**PROBLEM DETAILS**
Copy each line below that includes "figure".

[Opening AVAILABLE DATA section]

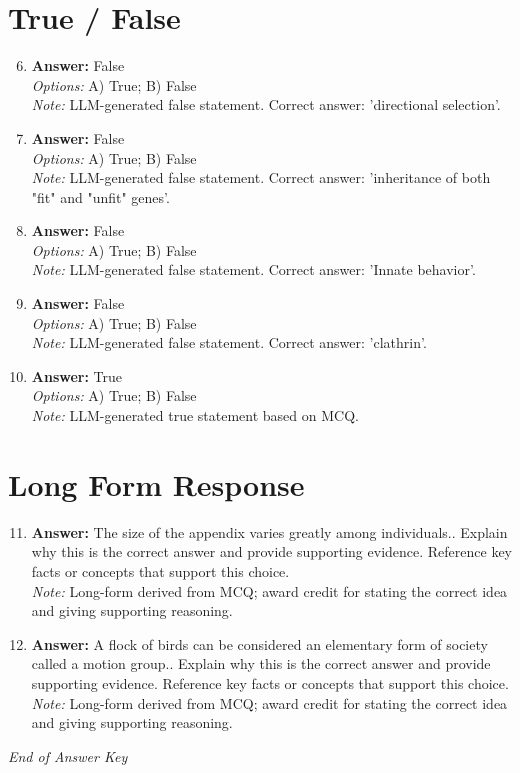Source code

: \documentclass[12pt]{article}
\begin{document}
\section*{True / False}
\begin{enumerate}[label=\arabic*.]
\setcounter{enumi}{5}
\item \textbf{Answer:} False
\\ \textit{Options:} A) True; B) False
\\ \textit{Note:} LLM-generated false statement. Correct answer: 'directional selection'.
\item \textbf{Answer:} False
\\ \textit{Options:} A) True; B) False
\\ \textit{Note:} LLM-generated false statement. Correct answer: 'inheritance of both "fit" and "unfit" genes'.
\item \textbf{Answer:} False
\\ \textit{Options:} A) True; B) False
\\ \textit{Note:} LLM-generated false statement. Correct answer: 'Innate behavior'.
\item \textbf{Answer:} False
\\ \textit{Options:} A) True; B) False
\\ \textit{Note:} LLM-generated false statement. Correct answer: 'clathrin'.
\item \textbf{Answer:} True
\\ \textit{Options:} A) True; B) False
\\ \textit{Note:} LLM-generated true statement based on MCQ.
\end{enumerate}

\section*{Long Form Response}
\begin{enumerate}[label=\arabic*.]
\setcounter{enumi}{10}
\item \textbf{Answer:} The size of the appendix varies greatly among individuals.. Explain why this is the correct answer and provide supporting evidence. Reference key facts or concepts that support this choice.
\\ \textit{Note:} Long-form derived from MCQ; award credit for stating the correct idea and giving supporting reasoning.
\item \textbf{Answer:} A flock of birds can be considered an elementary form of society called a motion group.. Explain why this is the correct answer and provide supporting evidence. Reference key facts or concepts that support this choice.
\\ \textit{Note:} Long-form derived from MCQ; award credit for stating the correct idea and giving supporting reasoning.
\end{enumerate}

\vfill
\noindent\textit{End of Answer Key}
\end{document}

[Closing AVAILABLE DATA section]
[Opening AVAILABLE DATA section]

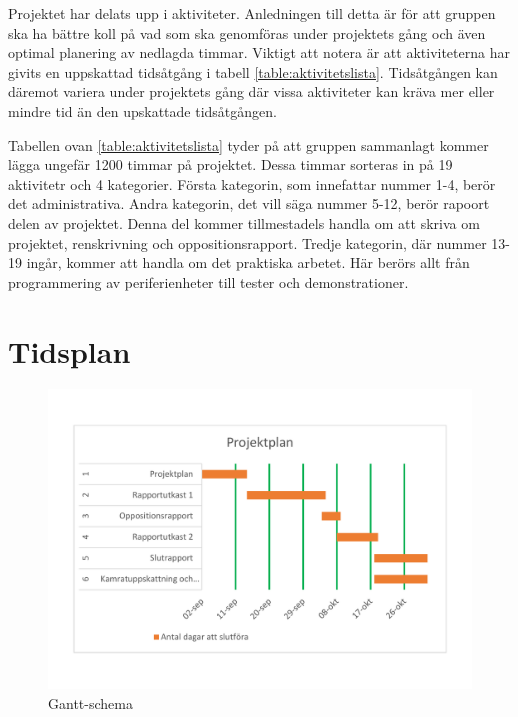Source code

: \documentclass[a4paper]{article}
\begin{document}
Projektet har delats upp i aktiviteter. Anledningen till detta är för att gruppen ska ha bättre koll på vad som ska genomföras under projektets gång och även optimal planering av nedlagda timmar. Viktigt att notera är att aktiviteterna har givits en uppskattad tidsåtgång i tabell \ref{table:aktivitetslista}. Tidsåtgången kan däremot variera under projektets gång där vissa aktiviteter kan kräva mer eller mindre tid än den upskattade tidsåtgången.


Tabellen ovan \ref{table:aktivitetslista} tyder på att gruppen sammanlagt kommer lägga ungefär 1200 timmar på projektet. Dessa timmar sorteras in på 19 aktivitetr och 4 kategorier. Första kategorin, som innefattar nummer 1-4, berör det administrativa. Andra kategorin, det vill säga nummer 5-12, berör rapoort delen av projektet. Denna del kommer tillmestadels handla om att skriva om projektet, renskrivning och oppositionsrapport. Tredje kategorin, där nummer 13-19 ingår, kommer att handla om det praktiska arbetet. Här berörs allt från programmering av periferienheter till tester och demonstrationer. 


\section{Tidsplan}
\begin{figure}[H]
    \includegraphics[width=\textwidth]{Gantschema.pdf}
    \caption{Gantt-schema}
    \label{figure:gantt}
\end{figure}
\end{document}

[Closing AVAILABLE DATA section]

**ANSWER FOR THIS EXERCISE**
\begin{figure}[H]
    \label{figure:gantt}
\end{figure}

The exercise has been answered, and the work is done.